[Provided data — start]

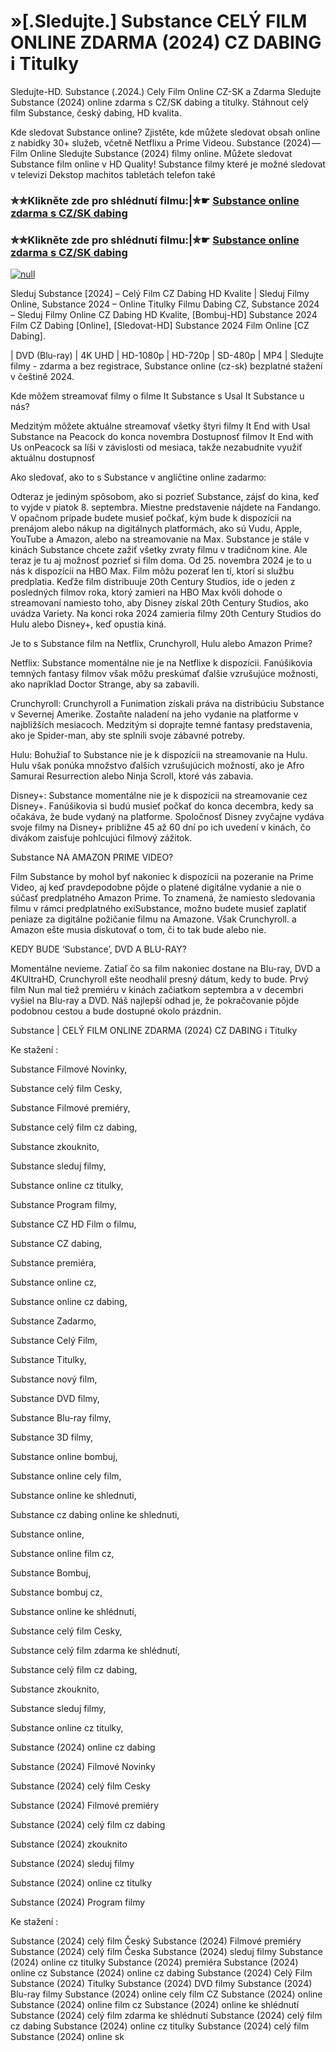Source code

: # »[.Sledujte.] Substance CELÝ FILM ONLINE ZDARMA (2024) CZ DABING i Titulky
Sledujte-HD. Substance (.2024.) Cely Film Online CZ-SK a Zdarma
Sledujte Substance (2024) online zdarma s CZ/SK dabing a titulky. Stáhnout celý film Substance, český dabing, HD kvalita.

Kde sledovat Substance online? Zjistěte, kde můžete sledovat obsah online z nabídky 30+ služeb, včetně Netflixu a Prime Videou. Substance (2024) — Film Online Sledujte Substance (2024) filmy online. Můžete sledovat Substance film online v HD Quality! Substance filmy které je možné sledovat v televizi Dekstop machitos tabletách telefon také

### ✮✮Klikněte zde pro shlédnutí filmu:|✮☛ [Substance online zdarma s CZ/SK dabing](https://bit.ly/substance-cely-film-cz-sk)

### ✮✮Klikněte zde pro shlédnutí filmu:|✮☛ [Substance online zdarma s CZ/SK dabing](https://bit.ly/substance-cely-film-cz-sk)

[![null](https://static.wixstatic.com/media/855a25_043b5abeb4ae4d35ac003198e7fe56ed~mv2.gif)](https://bit.ly/substance-cely-film-cz-sk)

Sleduj Substance [2024] – Celý Film CZ Dabing HD Kvalite | Sleduj Filmy Online, Substance 2024 – Online Titulky Filmu Dabing CZ, Substance 2024 – Sleduj Filmy Online CZ Dabing HD Kvalite, [Bombuj-HD] Substance 2024 Film CZ Dabing [Online], [Sledovat-HD] Substance 2024 Film Online [CZ Dabing].

| DVD (Blu-ray) | 4K UHD | HD-1080p | HD-720p | SD-480p | MP4 | Sledujte filmy - zdarma a bez registrace, Substance online (cz-sk) bezplatné stažení v češtině 2024.

Kde môžem streamovať filmy o filme It Substance s Usal It Substance u nás?

Medzitým môžete aktuálne streamovať všetky štyri filmy It End with Usal Substance na Peacock do konca novembra Dostupnosť filmov It End with Us onPeacock sa líši v závislosti od mesiaca, takže nezabudnite využiť aktuálnu dostupnosť

Ako sledovať, ako to s Substance v angličtine online zadarmo:

Odteraz je jediným spôsobom, ako si pozrieť Substance, zájsť do kina, keď to vyjde v piatok 8. septembra. Miestne predstavenie nájdete na Fandango. V opačnom prípade budete musieť počkať, kým bude k dispozícii na prenájom alebo nákup na digitálnych platformách, ako sú Vudu, Apple, YouTube a Amazon, alebo na streamovanie na Max. Substance je stále v kinách Substance chcete zažiť všetky zvraty filmu v tradičnom kine. Ale teraz je tu aj možnosť pozrieť si film doma. Od 25. novembra 2024 je to u nás k dispozícii na HBO Max. Film môžu pozerať len tí, ktorí si službu predplatia. Keďže film distribuuje 20th Century Studios, ide o jeden z posledných filmov roka, ktorý zamieri na HBO Max kvôli dohode o streamovaní namiesto toho, aby Disney získal 20th Century Studios, ako uvádza Variety. Na konci roka 2024 zamieria filmy 20th Century Studios do Hulu alebo Disney+, keď opustia kiná.

Je to s Substance film na Netflix, Crunchyroll, Hulu alebo Amazon Prime?

Netflix: Substance momentálne nie je na Netflixe k dispozícii. Fanúšikovia temných fantasy filmov však môžu preskúmať ďalšie vzrušujúce možnosti, ako napríklad Doctor Strange, aby sa zabavili.

Crunchyroll: Crunchyroll a Funimation získali práva na distribúciu Substance v Severnej Amerike. Zostaňte naladení na jeho vydanie na platforme v najbližších mesiacoch. Medzitým si doprajte temné fantasy predstavenia, ako je Spider-man, aby ste splnili svoje zábavné potreby.

Hulu: Bohužiaľ to Substance nie je k dispozícii na streamovanie na Hulu. Hulu však ponúka množstvo ďalších vzrušujúcich možností, ako je Afro Samurai Resurrection alebo Ninja Scroll, ktoré vás zabavia.

Disney+: Substance momentálne nie je k dispozícii na streamovanie cez Disney+. Fanúšikovia si budú musieť počkať do konca decembra, kedy sa očakáva, že bude vydaný na platforme. Spoločnosť Disney zvyčajne vydáva svoje filmy na Disney+ približne 45 až 60 dní po ich uvedení v kinách, čo divákom zaisťuje pohlcujúci filmový zážitok.

Substance NA AMAZON PRIME VIDEO?

Film Substance by mohol byť nakoniec k dispozícii na pozeranie na Prime Video, aj keď pravdepodobne pôjde o platené digitálne vydanie a nie o súčasť predplatného Amazon Prime. To znamená, že namiesto sledovania filmu v rámci predplatného exiSubstance, možno budete musieť zaplatiť peniaze za digitálne požičanie filmu na Amazone. Však Crunchyroll. a Amazon ešte musia diskutovať o tom, či to tak bude alebo nie.

KEDY BUDE ‘Substance’, DVD A BLU-RAY?

Momentálne nevieme. Zatiaľ čo sa film nakoniec dostane na Blu-ray, DVD a 4KUltraHD, Crunchyroll ešte neodhalil presný dátum, kedy to bude. Prvý film Nun mal tiež premiéru v kinách začiatkom septembra a v decembri vyšiel na Blu-ray a DVD. Náš najlepší odhad je, že pokračovanie pôjde podobnou cestou a bude dostupné okolo prázdnin.

Substance | CELÝ FILM ONLINE ZDARMA (2024) CZ DABING i Titulky

Ke stažení :

Substance Filmové Novinky,

Substance celý film Cesky,

Substance Filmové premiéry,

Substance celý film cz dabing,

Substance zkouknito,

Substance sleduj filmy,

Substance online cz titulky,

Substance Program filmy,

Substance CZ HD Film o filmu,

Substance CZ dabing,

Substance premiéra,

Substance online cz,

Substance online cz dabing,

Substance Zadarmo,

Substance Celý Film,

Substance Titulky,

Substance nový film,

Substance DVD filmy,

Substance Blu-ray filmy,

Substance 3D filmy,

Substance online bombuj,

Substance online cely film,

Substance online ke shlednuti,

Substance cz dabing online ke shlednuti,

Substance online,

Substance online film cz,

Substance Bombuj,

Substance bombuj cz,

Substance online ke shlédnutí,

Substance celý film Cesky,

Substance celý film zdarma ke shlédnutí,

Substance celý film cz dabing,

Substance zkouknito,

Substance sleduj filmy,

Substance online cz titulky,

Substance (2024) online cz dabing

Substance (2024) Filmové Novinky

Substance (2024) celý film Cesky

Substance (2024) Filmové premiéry

Substance (2024) celý film cz dabing

Substance (2024) zkouknito

Substance (2024) sleduj filmy

Substance (2024) online cz titulky

Substance (2024) Program filmy

Ke stažení :

Substance (2024) celý film Český Substance (2024) Filmové premiéry Substance (2024) celý film Česka Substance (2024) sleduj filmy Substance (2024) online cz titulky Substance (2024) premiéra Substance (2024) online cz Substance (2024) online cz dabing Substance (2024) Celý Film Substance (2024) Titulky Substance (2024) DVD filmy Substance (2024) Blu-ray filmy Substance (2024) online cely film CZ Substance (2024) online Substance (2024) online film cz Substance (2024) online ke shlédnutí Substance (2024) celý film zdarma ke shlédnutí Substance (2024) celý film cz dabing Substance (2024) online cz titulky Substance (2024) celý film Substance (2024) online sk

[Provided data — finish]

Return each line from the entries above that includes "streamovať".

Written answer:
Kde môžem streamovať filmy o filme It Substance s Usal It Substance u nás?
Medzitým môžete aktuálne streamovať všetky štyri filmy It End with Usal Substance na Peacock do konca novembra Dostupnosť filmov It End with Us onPeacock sa líši v závislosti od mesiaca, takže nezabudnite využiť aktuálnu dostupnosť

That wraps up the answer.